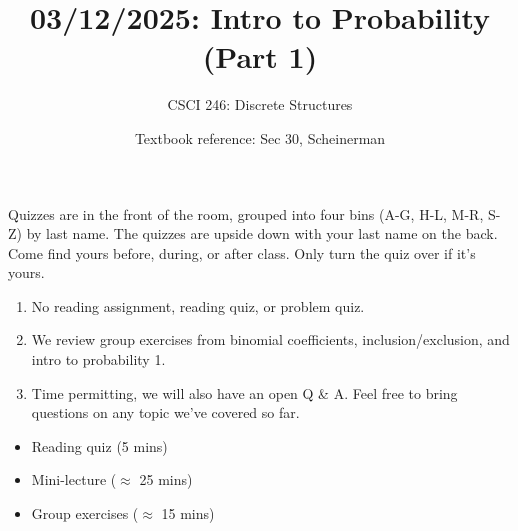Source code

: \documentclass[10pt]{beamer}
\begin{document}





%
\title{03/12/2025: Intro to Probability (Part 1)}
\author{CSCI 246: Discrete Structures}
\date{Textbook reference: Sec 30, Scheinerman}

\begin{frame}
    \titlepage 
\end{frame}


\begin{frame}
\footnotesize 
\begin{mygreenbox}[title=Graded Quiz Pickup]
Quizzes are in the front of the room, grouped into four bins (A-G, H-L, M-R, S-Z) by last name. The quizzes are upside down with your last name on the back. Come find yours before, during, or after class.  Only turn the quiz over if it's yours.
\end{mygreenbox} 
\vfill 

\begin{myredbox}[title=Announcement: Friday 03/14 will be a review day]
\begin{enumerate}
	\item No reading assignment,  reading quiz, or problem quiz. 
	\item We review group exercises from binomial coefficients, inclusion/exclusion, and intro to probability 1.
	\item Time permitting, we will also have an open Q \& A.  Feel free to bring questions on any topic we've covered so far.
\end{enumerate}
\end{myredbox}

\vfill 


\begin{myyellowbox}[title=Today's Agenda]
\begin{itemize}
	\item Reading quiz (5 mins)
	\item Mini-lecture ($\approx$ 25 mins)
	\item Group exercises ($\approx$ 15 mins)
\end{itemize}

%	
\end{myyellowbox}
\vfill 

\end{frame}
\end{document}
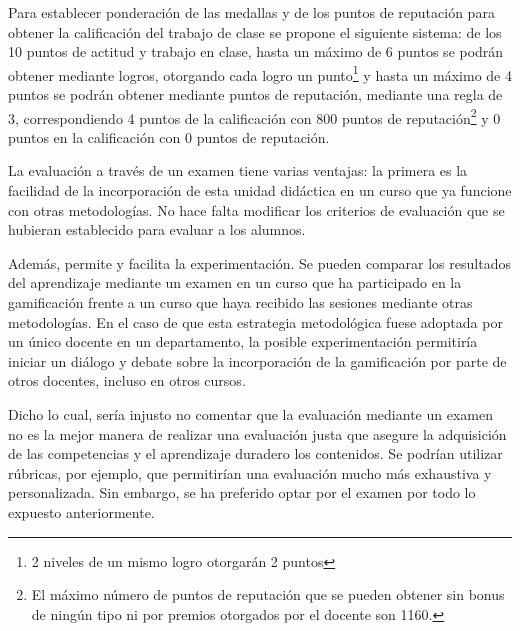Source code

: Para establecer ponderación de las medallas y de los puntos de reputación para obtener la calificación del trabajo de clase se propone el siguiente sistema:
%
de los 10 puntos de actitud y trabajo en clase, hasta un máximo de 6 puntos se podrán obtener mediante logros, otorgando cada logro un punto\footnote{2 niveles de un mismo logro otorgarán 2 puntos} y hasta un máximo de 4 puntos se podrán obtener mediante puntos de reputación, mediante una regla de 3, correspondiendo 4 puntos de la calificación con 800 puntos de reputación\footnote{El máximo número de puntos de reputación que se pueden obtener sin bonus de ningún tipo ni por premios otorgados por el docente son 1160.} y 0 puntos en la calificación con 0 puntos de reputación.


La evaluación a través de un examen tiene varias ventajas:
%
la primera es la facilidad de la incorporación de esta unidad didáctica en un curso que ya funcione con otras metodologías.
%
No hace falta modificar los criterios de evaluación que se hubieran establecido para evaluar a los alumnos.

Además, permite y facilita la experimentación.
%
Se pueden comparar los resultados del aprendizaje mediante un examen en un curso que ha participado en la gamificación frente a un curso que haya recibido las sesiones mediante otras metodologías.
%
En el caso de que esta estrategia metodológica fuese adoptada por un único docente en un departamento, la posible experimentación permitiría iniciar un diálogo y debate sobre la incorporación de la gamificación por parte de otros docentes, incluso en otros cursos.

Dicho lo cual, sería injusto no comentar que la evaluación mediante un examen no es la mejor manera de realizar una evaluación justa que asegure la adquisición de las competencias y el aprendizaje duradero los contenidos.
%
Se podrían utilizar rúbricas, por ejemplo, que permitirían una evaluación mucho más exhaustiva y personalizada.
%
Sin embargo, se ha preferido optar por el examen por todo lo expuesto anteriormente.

┄┄┄┄┄┄┄┄┄┄

● **Required action**
Nothing should appear in the answer except the lines from the first line of the data through the line holding "to probability 1.", exactly as written, with pictures left out.

● **Your response**
Source code

: \documentclass[10pt]{beamer}
\begin{document}





%
\title{03/12/2025: Intro to Probability (Part 1)}
\author{CSCI 246: Discrete Structures}
\date{Textbook reference: Sec 30, Scheinerman}

\begin{frame}
    \titlepage 
\end{frame}


\begin{frame}
\footnotesize 
\begin{mygreenbox}[title=Graded Quiz Pickup]
Quizzes are in the front of the room, grouped into four bins (A-G, H-L, M-R, S-Z) by last name. The quizzes are upside down with your last name on the back. Come find yours before, during, or after class.  Only turn the quiz over if it's yours.
\end{mygreenbox} 
\vfill 

\begin{myredbox}[title=Announcement: Friday 03/14 will be a review day]
\begin{enumerate}
	\item No reading assignment,  reading quiz, or problem quiz. 
	\item We review group exercises from binomial coefficients, inclusion/exclusion, and intro to probability 1.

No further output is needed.